Could China be secretly pumping up its gold reserves?
Officially, the People’s Bank of China hasn’t added any gold to its hoard since October 2016. But some analysts don’t think the Chinese have stopped accumulating gold. They think they’ve just gone silent.
There is certainly precedent for this.
In 2009, the People’s Bank of China stopped reporting its gold holdings. Then in June 2015, the Chinese central bank suddenly announced its gold hoard had grown by 57%. With that announcement, China leapfrogged Russia to become the fifth-largest holder of gold in the world.
For a little more than a year, the PBOC regularly announced additions to its gold reserves. Chinese gold holding rose another 185 tons over the next 16 months before it suddenly went silent again.
Meanwhile, countries like Russia, Turkey and Kazakhstan continued to steadily increase their gold reserves. Kyrgyzstan and Mongolia have even gone on gold-buying sprees. Earlier this year, the Russians officially jumped back over China to become the fifth-largest gold hoarder in the world.
Gold offers countries some measure of independence from the US dollar. That means more political and economic independence and stability. Gold could even play a key role in a strategy to dethrone the greenback. Given the political dynamics and the escalating trade war, it seems unlikely the Chinese suddenly stopped increasing their gold reserves in 2016.

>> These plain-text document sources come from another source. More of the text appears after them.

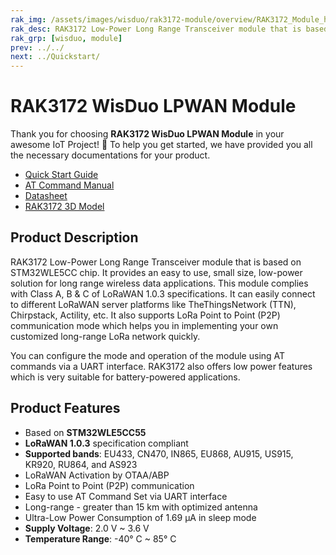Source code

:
 ```yaml
---
rak_img: /assets/images/wisduo/rak3172-module/overview/RAK3172_Module_home.png
rak_desc: RAK3172 Low-Power Long Range Transceiver module that is based on the STM32WLE5CC chip. It provides an easy to use, small size, low-power solution for long range wireless data applications.
rak_grp: [wisduo, module]
prev: ../../
next: ../Quickstart/
---
```


# RAK3172 WisDuo LPWAN Module
Thank you for choosing **RAK3172 WisDuo LPWAN Module** in your awesome IoT Project! 🎉 To help you get started, we have provided you all the necessary documentations for your product.

* [Quick Start Guide](/Product-Categories/WisDuo/RAK3172-Module/Quickstart/)
* [AT Command Manual](/Product-Categories/WisDuo/RAK3172-Module/AT-Command-Manual/)
* [Datasheet](/Product-Categories/WisDuo/RAK3172-Module/Datasheet/)
* [RAK3172 3D Model](https://downloads.rakwireless.com/3D_File/WisDuo/)

## Product Description

RAK3172 Low-Power Long Range Transceiver module that is based on STM32WLE5CC chip. It provides an easy to use, small size, low-power solution for long range wireless data applications. This module complies with Class A, B & C of LoRaWAN 1.0.3 specifications. It can easily connect to different LoRaWAN server platforms like TheThingsNetwork (TTN), Chirpstack, Actility, etc. It also supports LoRa Point to Point (P2P) communication mode which helps you in implementing your own customized long-range LoRa network quickly.

You can configure the mode and operation of the module using AT commands via a UART interface. RAK3172 also offers low power features which is very suitable for battery-powered applications.


## Product Features

- Based on **STM32WLE5CC55**
- **LoRaWAN 1.0.3** specification compliant
- **Supported bands**: EU433, CN470, IN865, EU868, AU915, US915, KR920, RU864, and AS923
- LoRaWAN Activation by OTAA/ABP
- LoRa Point to Point (P2P) communication
- Easy to use AT Command Set via UART interface
- Long-range - greater than 15&nbsp;km with optimized antenna
- Ultra-Low Power Consumption of 1.69&nbsp;μA in sleep mode
- **Supply Voltage**: 2.0&nbsp;V ~ 3.6&nbsp;V
- **Temperature Range**: -40°&nbsp;C ~ 85°&nbsp;C
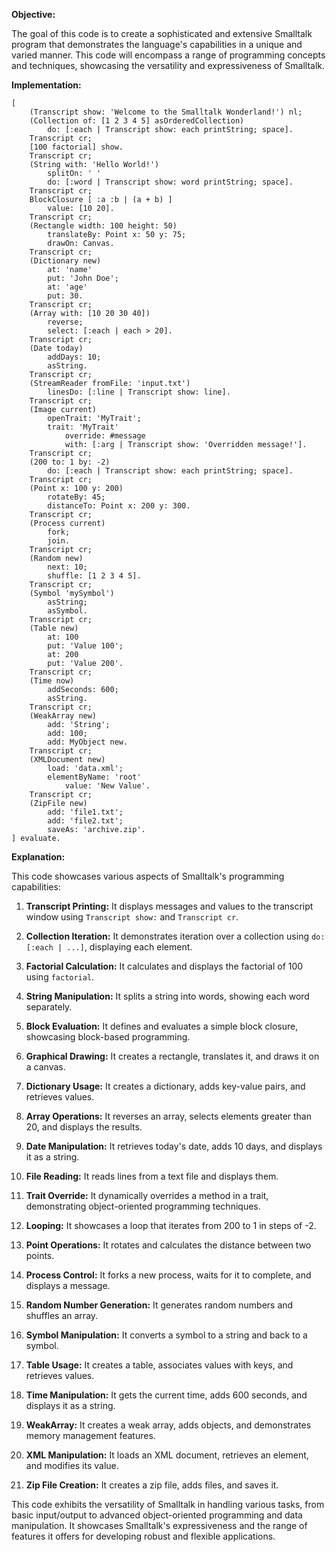 **Objective:**

The goal of this code is to create a sophisticated and extensive Smalltalk program that demonstrates the language's capabilities in a unique and varied manner. This code will encompass a range of programming concepts and techniques, showcasing the versatility and expressiveness of Smalltalk.

**Implementation:**

```smalltalk
[
    (Transcript show: 'Welcome to the Smalltalk Wonderland!') nl;
    (Collection of: [1 2 3 4 5] asOrderedCollection)
        do: [:each | Transcript show: each printString; space].
    Transcript cr;
    [100 factorial] show.
    Transcript cr;
    (String with: 'Hello World!')
        splitOn: ' '
        do: [:word | Transcript show: word printString; space].
    Transcript cr;
    BlockClosure [ :a :b | (a + b) ]
        value: [10 20].
    Transcript cr;
    (Rectangle width: 100 height: 50)
        translateBy: Point x: 50 y: 75;
        drawOn: Canvas.
    Transcript cr;
    (Dictionary new)
        at: 'name'
        put: 'John Doe';
        at: 'age'
        put: 30.
    Transcript cr;
    (Array with: [10 20 30 40])
        reverse;
        select: [:each | each > 20].
    Transcript cr;
    (Date today)
        addDays: 10;
        asString.
    Transcript cr;
    (StreamReader fromFile: 'input.txt')
        linesDo: [:line | Transcript show: line].
    Transcript cr;
    (Image current)
        openTrait: 'MyTrait';
        trait: 'MyTrait'
            override: #message
            with: [:arg | Transcript show: 'Overridden message!'].
    Transcript cr;
    (200 to: 1 by: -2)
        do: [:each | Transcript show: each printString; space].
    Transcript cr;
    (Point x: 100 y: 200)
        rotateBy: 45;
        distanceTo: Point x: 200 y: 300.
    Transcript cr;
    (Process current)
        fork;
        join.
    Transcript cr;
    (Random new)
        next: 10;
        shuffle: [1 2 3 4 5].
    Transcript cr;
    (Symbol 'mySymbol')
        asString;
        asSymbol.
    Transcript cr;
    (Table new)
        at: 100
        put: 'Value 100';
        at: 200
        put: 'Value 200'.
    Transcript cr;
    (Time now)
        addSeconds: 600;
        asString.
    Transcript cr;
    (WeakArray new)
        add: 'String';
        add: 100;
        add: MyObject new.
    Transcript cr;
    (XMLDocument new)
        load: 'data.xml';
        elementByName: 'root'
            value: 'New Value'.
    Transcript cr;
    (ZipFile new)
        add: 'file1.txt';
        add: 'file2.txt';
        saveAs: 'archive.zip'.
] evaluate.
```

**Explanation:**

This code showcases various aspects of Smalltalk's programming capabilities:

1. **Transcript Printing:** It displays messages and values to the transcript window using `Transcript show:` and `Transcript cr`.

2. **Collection Iteration:** It demonstrates iteration over a collection using `do: [:each | ...]`, displaying each element.

3. **Factorial Calculation:** It calculates and displays the factorial of 100 using `factorial`.

4. **String Manipulation:** It splits a string into words, showing each word separately.

5. **Block Evaluation:** It defines and evaluates a simple block closure, showcasing block-based programming.

6. **Graphical Drawing:** It creates a rectangle, translates it, and draws it on a canvas.

7. **Dictionary Usage:** It creates a dictionary, adds key-value pairs, and retrieves values.

8. **Array Operations:** It reverses an array, selects elements greater than 20, and displays the results.

9. **Date Manipulation:** It retrieves today's date, adds 10 days, and displays it as a string.

10. **File Reading:** It reads lines from a text file and displays them.

11. **Trait Override:** It dynamically overrides a method in a trait, demonstrating object-oriented programming techniques.

12. **Looping:** It showcases a loop that iterates from 200 to 1 in steps of -2.

13. **Point Operations:** It rotates and calculates the distance between two points.

14. **Process Control:** It forks a new process, waits for it to complete, and displays a message.

15. **Random Number Generation:** It generates random numbers and shuffles an array.

16. **Symbol Manipulation:** It converts a symbol to a string and back to a symbol.

17. **Table Usage:** It creates a table, associates values with keys, and retrieves values.

18. **Time Manipulation:** It gets the current time, adds 600 seconds, and displays it as a string.

19. **WeakArray:** It creates a weak array, adds objects, and demonstrates memory management features.

20. **XML Manipulation:** It loads an XML document, retrieves an element, and modifies its value.

21. **Zip File Creation:** It creates a zip file, adds files, and saves it.

This code exhibits the versatility of Smalltalk in handling various tasks, from basic input/output to advanced object-oriented programming and data manipulation. It showcases Smalltalk's expressiveness and the range of features it offers for developing robust and flexible applications.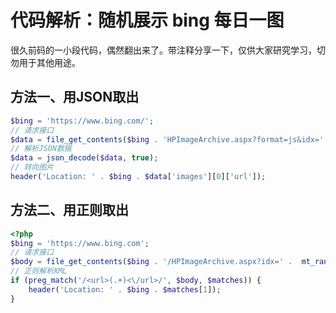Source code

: # 代码解析：随机展示 bing 每日一图

[//]: #author (若海)
[//]: #time (2023-04-03 12:00:00)
[//]: #tags (bing,php)

很久前码的一小段代码，偶然翻出来了。带注释分享一下，仅供大家研究学习，切勿用于其他用途。

## 方法一、用JSON取出

```php
$bing = 'https://www.bing.com/';
// 请求接口
$data = file_get_contents($bing . 'HPImageArchive.aspx?format=js&idx=' .  mt_rand(0, 7) . '&n=1');
// 解析JSON数据
$data = json_decode($data, true);
// 转向图片
header('Location: ' . $bing . $data['images'][0]['url']);
```

## 方法二、用正则取出

```php
<?php
$bing = 'https://www.bing.com';
// 请求接口
$body = file_get_contents($bing . '/HPImageArchive.aspx?idx=' .  mt_rand(0, 7) . '&n=1');
// 正则解析XML
if (preg_match('/<url>(.+)<\/url>/', $body, $matches)) {
    header('Location: ' . $bing . $matches[1]);
}
```
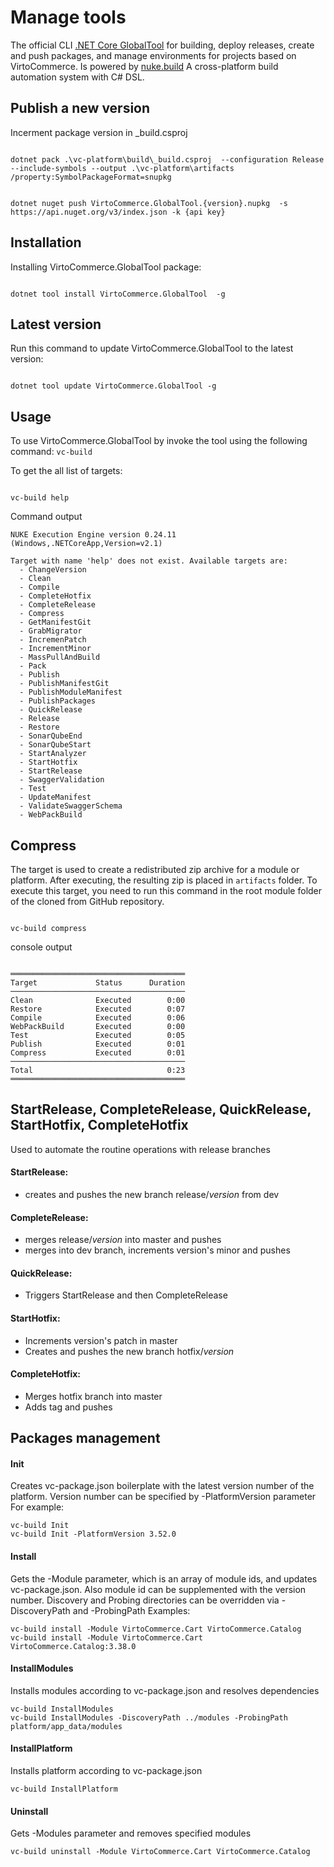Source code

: # Manage tools

The official CLI [.NET Core GlobalTool](https://docs.microsoft.com/en-us/dotnet/core/tools/global-tools) for building, deploy releases, create and push packages, and manage environments for projects based on VirtoCommerce. Is powered by [nuke.build](https://nuke.build/) A cross-platform build automation system with C# DSL.

## Publish a new version

Incerment package version in _build.csproj

```console

dotnet pack .\vc-platform\build\_build.csproj  --configuration Release --include-symbols --output .\vc-platform\artifacts /property:SymbolPackageFormat=snupkg

```

```console

dotnet nuget push VirtoCommerce.GlobalTool.{version}.nupkg  -s https://api.nuget.org/v3/index.json -k {api key}

```

## Installation

Installing VirtoCommerce.GlobalTool package:

```console

dotnet tool install VirtoCommerce.GlobalTool  -g

```

## Latest version
Run this command to update VirtoCommerce.GlobalTool to the latest version:

```console

dotnet tool update VirtoCommerce.GlobalTool -g

```

## Usage
To use VirtoCommerce.GlobalTool by invoke the tool using the following command: `vc-build`

To get the all list of targets:
```console

vc-build help

```
Command output

```console
NUKE Execution Engine version 0.24.11 (Windows,.NETCoreApp,Version=v2.1)

Target with name 'help' does not exist. Available targets are:
  - ChangeVersion
  - Clean
  - Compile
  - CompleteHotfix
  - CompleteRelease
  - Compress
  - GetManifestGit
  - GrabMigrator
  - IncremenPatch
  - IncrementMinor
  - MassPullAndBuild
  - Pack
  - Publish
  - PublishManifestGit
  - PublishModuleManifest
  - PublishPackages
  - QuickRelease
  - Release
  - Restore
  - SonarQubeEnd
  - SonarQubeStart
  - StartAnalyzer
  - StartHotfix
  - StartRelease
  - SwaggerValidation
  - Test
  - UpdateManifest
  - ValidateSwaggerSchema
  - WebPackBuild

```

## Compress
The target is used to create a redistributed zip archive for a module or platform. After executing, the resulting zip is placed in `artifacts` folder.
To execute this target, you need to run this command in the root module folder of the cloned from GitHub repository.

```console

vc-build compress

```

console output

```console

═══════════════════════════════════════
Target             Status      Duration
───────────────────────────────────────
Clean              Executed        0:00
Restore            Executed        0:07
Compile            Executed        0:06
WebPackBuild       Executed        0:00
Test               Executed        0:05
Publish            Executed        0:01
Compress           Executed        0:01
───────────────────────────────────────
Total                              0:23
═══════════════════════════════════════

```

## StartRelease, CompleteRelease, QuickRelease, StartHotfix, CompleteHotfix
Used to automate the routine operations with release branches
#### StartRelease:
- creates and pushes the new branch release/*version* from dev
#### CompleteRelease:
- merges release/*version* into master and pushes
- merges into dev branch, increments version's minor and pushes
#### QuickRelease: 
- Triggers StartRelease and then CompleteRelease
#### StartHotfix:
- Increments version's patch in master
- Creates and pushes the new branch hotfix/*version*
#### CompleteHotfix:
- Merges hotfix branch into master
- Adds tag and pushes

## Packages management
#### Init
Creates vc-package.json boilerplate with the latest version number of the platform.
Version number can be specified by -PlatformVersion parameter
For example:
```console
vc-build Init
vc-build Init -PlatformVersion 3.52.0
```
#### Install
Gets the -Module parameter, which is an array of module ids, and updates vc-package.json.
Also module id can be  supplemented with the version number.
Discovery and Probing directories can be overridden via -DiscoveryPath and -ProbingPath
Examples:
```console
vc-build install -Module VirtoCommerce.Cart VirtoCommerce.Catalog
vc-build install -Module VirtoCommerce.Cart VirtoCommerce.Catalog:3.38.0
```
#### InstallModules
Installs modules according to vc-package.json and resolves dependencies
```console
vc-build InstallModules
vc-build InstallModules -DiscoveryPath ../modules -ProbingPath platform/app_data/modules
```
#### InstallPlatform
Installs platform according to vc-package.json
```console
vc-build InstallPlatform
```
#### Uninstall
Gets -Modules parameter and removes specified modules
```console
vc-build uninstall -Module VirtoCommerce.Cart VirtoCommerce.Catalog
```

A recent article in Bloomberg speculates that PBOC is likely still adding gold to its stash. It’s just keeping quiet about it. As the article points out, “A potential trade war with the US that threatens growth, simmering tensions on the Korean peninsula and this year’s slump in gold prices are reasons to buy.”
Hong Kong-based Precious Metals Insights Ltd. managing director Philip Klapwijk told Bloomberg there are certainly incentives for the Chinese to increase gold holdings.
The strategic imperative is probably still there to add some gold to reserves quietly bit by bit. The reason to own gold as a portfolio diversification is even better given the rather strained relations with the US.”
A Dublin-based precious metals analyst told Bloomberg he’s pretty certain that at some point in the future, the PBOC will announce it has increased gold holdings significantly. The question is really just by how much.
When that might happen is anybody’s guess. Probably when the Chinese recognize some strategic advantage in doing so. China started announcing its gold holdings in 2015 as it pushed to have the yuan included in the International Monetary Fund’s special drawing rights (SDR) basket. That happened in October 2016, the month China stopped announcing increases in its gold reserves.
Some analysts believe the Chinese intentionally underreport their gold holdings even when they do make official announcements. As James Rickards pointed out on Mises Daily back in 2015, many people speculate that China keeps several thousand tons of gold “off the books” in a separate entity called the State Administration for Foreign Exchange (SAFE).
As we’ve been reporting over the last year, gold appears to be a big part of Russian and Chinese plans for economic independence by shifting away from dollar-based trade. Given that backdrop, it seems highly unlikely that the Chinese are not adding to their gold holdings. In fact, they are probably aggressively buying gold, despite what they are telling us.